LANGIT7.ID-Jakarta; Wacana penambahan kuota haji bagi jemaah Indonesia tampak menjanjikan di permukaan, namun menyimpan kompleksitas logistik yang tidak sederhana. Menteri Agama Nasaruddin Umar mengungkapkan bahwa meski meminta tambahan kuota adalah hal yang mudah, kesiapan infrastruktur dan fasilitas pendukung menjadi tantangan utama yang harus dipertimbangkan secara matang.
"Gampang meminta kuota tambahan, tetapi siap enggak kita, ada enggak tempat?" ungkap Nasaruddin saat di Jakarta, Rabu (12/3/2025).
Pernyataan ini menegaskan bahwa penambahan kuota haji tidak bisa dilihat hanya dari angka, melainkan juga kesiapan akomodasi bagi jemaah tambahan tersebut.
Setiap jengkal kavling jemaah Indonesia di Mina, Arab Saudi, telah dipetakan dengan presisi tinggi, bahkan hingga satuan sentimeter.

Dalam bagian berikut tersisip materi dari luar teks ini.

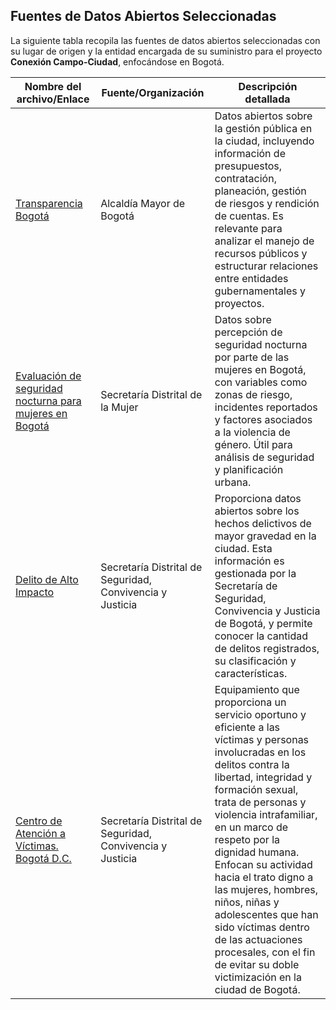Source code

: ## Fuentes de Datos Abiertos Seleccionadas

La siguiente tabla recopila las fuentes de datos abiertos seleccionadas con su lugar de origen y la entidad encargada de su suministro para el proyecto **Conexión Campo-Ciudad**, enfocándose en Bogotá.

| Nombre del archivo/Enlace | Fuente/Organización | Descripción detallada |
|---------------------------|---------------------|-----------------------|
| [Transparencia Bogotá](https://gobiernoabiertobogota.gov.co/transparencia) | Alcaldía Mayor de Bogotá | Datos abiertos sobre la gestión pública en la ciudad, incluyendo información de presupuestos, contratación, planeación, gestión de riesgos y rendición de cuentas. Es relevante para analizar el manejo de recursos públicos y estructurar relaciones entre entidades gubernamentales y proyectos. |
| [Evaluación de seguridad nocturna para mujeres en Bogotá](https://datosabiertos.bogota.gov.co/dataset/evaluacion-de-seguridad-nocturna-para-las-mujeres-de-bogota-d-c) | Secretaría Distrital de la Mujer | Datos sobre percepción de seguridad nocturna por parte de las mujeres en Bogotá, con variables como zonas de riesgo, incidentes reportados y factores asociados a la violencia de género. Útil para análisis de seguridad y planificación urbana. |
| [Delito de Alto Impacto](https://www.valledelcauca.gov.co/agricultura/publicaciones/69735/datos-abiertos-secretaria-de-desarrollo-rural-agricultura-y-pesca/) | Secretaría Distrital de Seguridad, Convivencia y Justicia | Proporciona datos abiertos sobre los hechos delictivos de mayor gravedad en la ciudad. Esta información es gestionada por la Secretaría de Seguridad, Convivencia y Justicia de Bogotá, y permite conocer la cantidad de delitos registrados, su clasificación y características. |
| [Centro de Atención a Víctimas. Bogotá D.C.](https://datosabiertos.bogota.gov.co/dataset/centro-de-atencion-a-victimas-de-delito-sexual-y-violencia-intrafamiliar-bogota-d-c) | Secretaría Distrital de Seguridad, Convivencia y Justicia | Equipamiento que proporciona un servicio oportuno y eficiente a las víctimas y personas involucradas en los delitos contra la libertad, integridad y formación sexual, trata de personas y violencia intrafamiliar, en un marco de respeto por la dignidad humana. Enfocan su actividad hacia el trato digno a las mujeres, hombres, niños, niñas y adolescentes que han sido víctimas dentro de las actuaciones procesales, con el fin de evitar su doble victimización en la ciudad de Bogotá. |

Pengaturan ini disesuaikan dengan jumlah kuota yang telah dialokasikan saat ini. Penambahan puluhan ribu jemaah akan memunculkan pertanyaan krusial: "Mau tidur di mana?" tegas Nasaruddin, menggarisbawahi pentingnya perhitungan matang sebelum mengajukan tambahan kuota.
Tantangan logistik tidak berhenti pada persoalan tempat tinggal. Nasaruddin menekankan bahwa transportasi dan layanan katering juga harus menjadi pertimbangan serius. "Jangan-jangan nanti itu nyerbu kemahnya orang, nyerbu makanannya orang, nyerbu toiletnya orang, nyerbu busnya orang," jelasnya, menggambarkan potensi kekacauan yang mungkin terjadi jika penambahan kuota tidak diimbangi dengan persiapan infrastruktur yang memadai.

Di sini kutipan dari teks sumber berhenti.